Il percorso dell’H5N1
Uhart chiama clade 2.3.4.4b – la variante attuale di H5N1 – “questo nuovo mostro”. È emerso nel 2020, mentre il mondo umano era alle prese con una pandemia diversa, il COVID-19. L’influenza aviaria ha iniziato a uccidere decine di migliaia di uccelli marini in Europa prima di spostarsi in Sud Africa. Nel 2022, è entrato negli Stati Uniti e in Canada, minacciando pollame e uccelli selvatici. È migrato in Perù e Cile alla fine del 2022.
Poi, quasi esattamente un anno fa, nel febbraio 2023, l’influenza aviaria altamente patogena è entrata per la prima volta in Argentina. Ma non è stato fino ad agosto 2023 - quando il virus è stato trovato per la prima volta nei leoni marini alla punta del Sud America sulla costa atlantica della Terra del Fuoco – che il virus ha scatenato il suo potenziale letale nella regione. Da lì, si è spostato rapidamente verso nord, con risultati letali, prima per i mammiferi marini e poi per gli uccelli marini.
Un recente articolo co-autore di Uhart ha mostrato un grande focolaio che ha ucciso il 70% dei cuccioli di elefante marino nati nella stagione riproduttiva del 2023. I tassi di mortalità hanno raggiunto almeno il 96% all’inizio di novembre 2023 nelle aree esaminate della Penisola Valdés in Argentina.
“Quando è arrivato per la prima volta in Argentina, non sapevamo se avrebbe colpito gli elefanti marini”, ha detto Uhart. “Non avremmo mai immaginato la portata di ciò che sarebbe arrivato.”
Dal 2022, l’H5N1 in Sud America ha ucciso almeno 600.000 uccelli selvatici e 50.000 mammiferi, tra cui elefanti marini e leoni marini in Argentina, Cile e Perù, e migliaia di albatrossi nelle Isole Malvine/Falkland.
Il virus si sposta verso sud
Il virus si sta ora dirigendo verso sud dal Sud America e gli scienziati sono profondamente preoccupati per il suo potenziale impatto sui pinguini e sulla fauna selvatica in Antartide.
Uhart e Ralph Vanstreels, suoi colleghi del Programma per l’America Latina della Scuola di Medicina Veterinaria dell’UC Davis, stanno conducendo la sorveglianza della fauna selvatica per l’H5N1 in Antartide questo mese.

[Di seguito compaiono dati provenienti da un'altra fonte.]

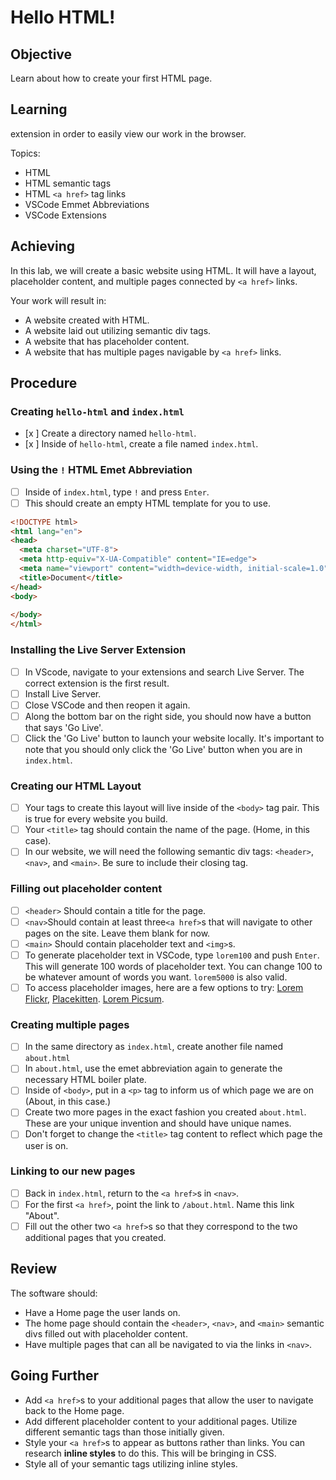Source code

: # Hello HTML!

## Objective

Learn about how to create your first HTML page.

## Learning
 
 extension in order to easily view our work in the browser.

Topics:

- HTML
- HTML semantic tags
- HTML `<a href>` tag links
- VSCode Emmet Abbreviations
- VSCode Extensions

## Achieving

In this lab, we will create a basic website using HTML. It will have a layout, placeholder content, and multiple pages connected by `<a href>` links.

Your work will result in:

- A website created with HTML.
- A website laid out utilizing semantic div tags.
- A website that has placeholder content.
- A website that has multiple pages navigable by `<a href>` links.

## Procedure

### Creating `hello-html` and `index.html`

- [x ] Create a directory named `hello-html`.
- [x ] Inside of `hello-html`, create a file named `index.html`.

### Using the `!` HTML Emet Abbreviation

- [ ] Inside of `index.html`, type `!` and press `Enter`.
- [ ] This should create an empty HTML template for you to use.

```html
<!DOCTYPE html>
<html lang="en">
<head>
  <meta charset="UTF-8">
  <meta http-equiv="X-UA-Compatible" content="IE=edge">
  <meta name="viewport" content="width=device-width, initial-scale=1.0">
  <title>Document</title>
</head>
<body>
    
</body>
</html>
```

### Installing the Live Server Extension

- [ ] In VScode, navigate to your extensions and search Live Server. The correct extension is the first result.
- [ ] Install Live Server.
- [ ] Close VSCode and then reopen it again.
- [ ] Along the bottom bar on the right side, you should now have a button that says 'Go Live'.
- [ ] Click the 'Go Live' button to launch your website locally. It's important to note that you should only click the 'Go Live' button when you are in `index.html`.

### Creating our HTML Layout

- [ ] Your tags to create this layout will live inside of the `<body>` tag pair. This is true for every website you build.
- [ ] Your `<title>` tag should contain the name of the page. (Home, in this case).
- [ ] In our website, we will need the following semantic div tags: `<header>`, `<nav>`, and `<main>`. Be sure to include their closing tag.

### Filling out placeholder content

- [ ] `<header>` Should contain a title for the page.
- [ ] `<nav>`Should contain at least three`<a href>`s that will navigate to other pages on the site. Leave them blank for now.
- [ ] `<main>` Should contain placeholder text and `<img>`s.
- [ ] To generate placeholder text in VSCode, type `lorem100` and push `Enter`. This will generate 100 words of placeholder text. You can change 100 to be whatever amount of words you want. `lorem5000` is also valid.
- [ ] To access placeholder images, here are a few options to try: [Lorem Flickr](https://loremflickr.com/), [Placekitten](https://placekitten.com/). [Lorem Picsum](https://picsum.photos/).

### Creating multiple pages

- [ ] In the same directory as `index.html`, create another file named `about.html`
- [ ] In `about.html`, use the emet abbreviation again to generate the necessary HTML boiler plate.
- [ ] Inside of `<body>`, put in a `<p>` tag to inform us of which page we are on (About, in this case.)
- [ ] Create two more pages in the exact fashion you created `about.html`. These are your unique invention and should have unique names.
- [ ] Don't forget to change the `<title>` tag content to reflect which page the user is on.

### Linking to our new pages

- [ ] Back in `index.html`,  return to the `<a href>`s in `<nav>`.
- [ ] For the first `<a href>`, point the link to `/about.html`. Name this link "About".
- [ ] Fill out the other two `<a href>`s so that they correspond to the two additional pages that you created.

## Review

The software should:

- Have a Home page the user lands on.
- The home page should contain the `<header>`, `<nav>`, and `<main>` semantic divs filled out with placeholder content.
- Have multiple pages that can all be navigated to via the links in `<nav>`.

## Going Further

- Add `<a href>`s to your additional pages that allow the user to navigate back to the Home page.
- Add different placeholder content to your additional pages. Utilize different semantic tags than those initially given.
- Style your `<a href>`s to appear as buttons rather than links. You can research **inline styles** to do this. This will be bringing in CSS.
- Style all of your semantic tags utilizing inline styles.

“Dobbiamo tenere d’occhio la capacità di questo virus di raggiungere specie che non sono mai state esposte a un’infezione da H5N1 prima”, ha detto Rimondi. “Le conseguenze in quelle specie possono essere molto gravi.”
Il concetto di One Health onora l’interconnessione tra esseri umani, animali domestici, fauna selvatica e ambiente. I focolai di malattie interspecifiche sono esempi inquietanti di tali connessioni e richiedono una collaborazione globale tra settori pubblici, della fauna selvatica, agricoli, sanitari e altri.
“Stiamo cercando di essere all’avanguardia nella documentazione, registrazione e fornitura di avvisi precoci”, ha detto Uhart. “Siamo in quest’area da 30 anni. Conosciamo queste specie. Lavoriamo con scienziati che hanno 30 anni di dati su queste popolazioni, quindi possiamo sapere cosa sarà importante per il futuro. Dobbiamo dare voce a queste povere creature. Nessuno sta prendendo nota di quanto sia grande questo problema.”